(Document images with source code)
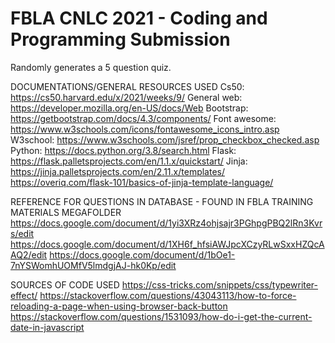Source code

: # FBLA CNLC 2021 - Coding and Programming Submission
Randomly generates a 5 question quiz.

DOCUMENTATIONS/GENERAL RESOURCES USED
Cs50: https://cs50.harvard.edu/x/2021/weeks/9/
General web: https://developer.mozilla.org/en-US/docs/Web
Bootstrap: https://getbootstrap.com/docs/4.3/components/
Font awesome: https://www.w3schools.com/icons/fontawesome_icons_intro.asp
W3school: https://www.w3schools.com/jsref/prop_checkbox_checked.asp
Python: https://docs.python.org/3.8/search.html
Flask: https://flask.palletsprojects.com/en/1.1.x/quickstart/
Jinja: https://jinja.palletsprojects.com/en/2.11.x/templates/
https://overiq.com/flask-101/basics-of-jinja-template-language/

REFERENCE FOR QUESTIONS IN DATABASE - FOUND IN FBLA TRAINING MATERIALS MEGAFOLDER
https://docs.google.com/document/d/1yi3XRz4ohjsajr3PGhpgPBQ2lRn3Kvrs/edit
https://docs.google.com/document/d/1XH6f_hfsiAWJpcXCzyRLwSxxHZQcAAQ2/edit
https://docs.google.com/document/d/1bOe1-7nYSWomhUOMfV5lmdgjAJ-hk0Kp/edit

SOURCES OF CODE USED
https://css-tricks.com/snippets/css/typewriter-effect/
https://stackoverflow.com/questions/43043113/how-to-force-reloading-a-page-when-using-browser-back-button
https://stackoverflow.com/questions/1531093/how-do-i-get-the-current-date-in-javascript
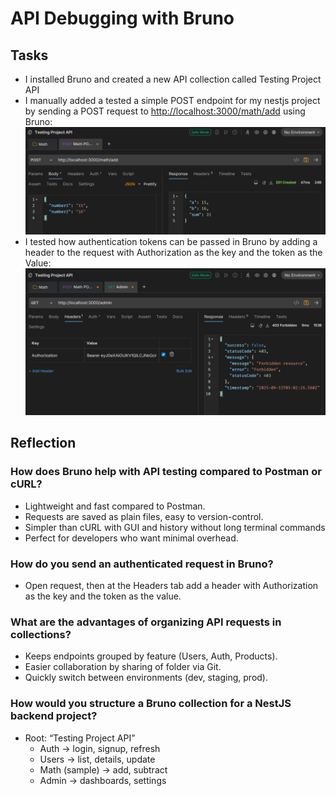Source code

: # API Debugging with Bruno

## Tasks

- I installed Bruno and created a new API collection called Testing Project API
- I manually added a tested a simple POST endpoint for my nestjs project by sending a POST request to <http://localhost:3000/math/add> using Bruno:
![Screenshot of sending POST reqeust in Bruno](images/bruno_test_endpoint.png)
- I tested how authentication tokens can be passed in Bruno by adding a header to the request with Authorization as the key and the token as the Value:
![Screenshot of using authentication in Bruno](images/bruno_test_authentication.png)

## Reflection

### How does Bruno help with API testing compared to Postman or cURL?

- Lightweight and fast compared to Postman.
- Requests are saved as plain files, easy to version-control.
- Simpler than cURL with GUI and history without long terminal commands
- Perfect for developers who want minimal overhead.

### How do you send an authenticated request in Bruno?

- Open request, then at the Headers tab add a header with Authorization as the key and the token as the value.

### What are the advantages of organizing API requests in collections?

- Keeps endpoints grouped by feature (Users, Auth, Products).
- Easier collaboration by sharing of folder via Git.
- Quickly switch between environments (dev, staging, prod).

### How would you structure a Bruno collection for a NestJS backend project?

- Root: “Testing Project API”
  - Auth → login, signup, refresh
  - Users → list, details, update
  - Math (sample) → add, subtract
  - Admin → dashboards, settings
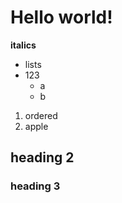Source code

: # Hello world!

**italics**

* lists
* 123
  * a
  * b
  
1. ordered
2. apple

## heading 2
### heading 3
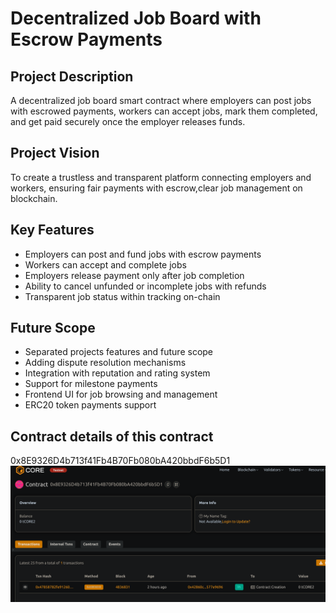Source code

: # Decentralized Job Board with Escrow Payments

## Project Description
A decentralized job board smart contract where employers can post jobs with escrowed payments, workers can accept jobs, mark them completed, and get paid securely once the employer releases funds.

## Project Vision
To create a trustless and transparent platform connecting employers and workers, ensuring fair payments with escrow,clear job management on blockchain.

## Key Features
- Employers can post and fund jobs with escrow payments 
- Workers can accept and complete jobs
- Employers release payment only after job completion
- Ability to cancel unfunded or incomplete jobs with refunds
- Transparent job status within tracking on-chain

## Future Scope
- Separated projects features and future scope
- Adding dispute resolution mechanisms
- Integration with reputation and rating system
- Support for milestone payments
- Frontend UI for job browsing and management
- ERC20 token payments support

## Contract details of this contract 
0x8E9326D4b713f41Fb4B70Fb080bA420bbdF6b5D1
![alt text](image.png)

Exercise goal:
Each entry is to be written out again word for word, and any pictures are to be omitted.

Expected answer:
Source code

: # FBLA CNLC 2021 - Coding and Programming Submission
Randomly generates a 5 question quiz.

DOCUMENTATIONS/GENERAL RESOURCES USED
Cs50: https://cs50.harvard.edu/x/2021/weeks/9/
General web: https://developer.mozilla.org/en-US/docs/Web
Bootstrap: https://getbootstrap.com/docs/4.3/components/
Font awesome: https://www.w3schools.com/icons/fontawesome_icons_intro.asp
W3school: https://www.w3schools.com/jsref/prop_checkbox_checked.asp
Python: https://docs.python.org/3.8/search.html
Flask: https://flask.palletsprojects.com/en/1.1.x/quickstart/
Jinja: https://jinja.palletsprojects.com/en/2.11.x/templates/
https://overiq.com/flask-101/basics-of-jinja-template-language/

REFERENCE FOR QUESTIONS IN DATABASE - FOUND IN FBLA TRAINING MATERIALS MEGAFOLDER
https://docs.google.com/document/d/1yi3XRz4ohjsajr3PGhpgPBQ2lRn3Kvrs/edit
https://docs.google.com/document/d/1XH6f_hfsiAWJpcXCzyRLwSxxHZQcAAQ2/edit
https://docs.google.com/document/d/1bOe1-7nYSWomhUOMfV5lmdgjAJ-hk0Kp/edit

SOURCES OF CODE USED
https://css-tricks.com/snippets/css/typewriter-effect/
https://stackoverflow.com/questions/43043113/how-to-force-reloading-a-page-when-using-browser-back-button
https://stackoverflow.com/questions/1531093/how-do-i-get-the-current-date-in-javascript
Source code

: # API Debugging with Bruno

## Tasks

- I installed Bruno and created a new API collection called Testing Project API
- I manually added a tested a simple POST endpoint for my nestjs project by sending a POST request to <http://localhost:3000/math/add> using Bruno:
![Screenshot of sending POST reqeust in Bruno](images/bruno_test_endpoint.png)
- I tested how authentication tokens can be passed in Bruno by adding a header to the request with Authorization as the key and the token as the Value:
![Screenshot of using authentication in Bruno](images/bruno_test_authentication.png)

## Reflection

### How does Bruno help with API testing compared to Postman or cURL?

- Lightweight and fast compared to Postman.
- Requests are saved as plain files, easy to version-control.
- Simpler than cURL with GUI and history without long terminal commands
- Perfect for developers who want minimal overhead.

### How do you send an authenticated request in Bruno?

- Open request, then at the Headers tab add a header with Authorization as the key and the token as the value.

### What are the advantages of organizing API requests in collections?

- Keeps endpoints grouped by feature (Users, Auth, Products).
- Easier collaboration by sharing of folder via Git.
- Quickly switch between environments (dev, staging, prod).

### How would you structure a Bruno collection for a NestJS backend project?

- Root: “Testing Project API”
  - Auth → login, signup, refresh
  - Users → list, details, update
  - Math (sample) → add, subtract
  - Admin → dashboards, settings
Source code

: # Hello world!

**italics**

* lists
* 123
  * a
  * b
  
1. ordered
2. apple

## heading 2
### heading 3
Source code

: # Decentralized Job Board with Escrow Payments

## Project Description
A decentralized job board smart contract where employers can post jobs with escrowed payments, workers can accept jobs, mark them completed, and get paid securely once the employer releases funds.

## Project Vision
To create a trustless and transparent platform connecting employers and workers, ensuring fair payments with escrow,clear job management on blockchain.

## Key Features
- Employers can post and fund jobs with escrow payments 
- Workers can accept and complete jobs
- Employers release payment only after job completion
- Ability to cancel unfunded or incomplete jobs with refunds
- Transparent job status within tracking on-chain

## Future Scope
- Separated projects features and future scope
- Adding dispute resolution mechanisms
- Integration with reputation and rating system
- Support for milestone payments
- Frontend UI for job browsing and management
- ERC20 token payments support

## Contract details of this contract 
0x8E9326D4b713f41Fb4B70Fb080bA420bbdF6b5D1
![alt text](image.png)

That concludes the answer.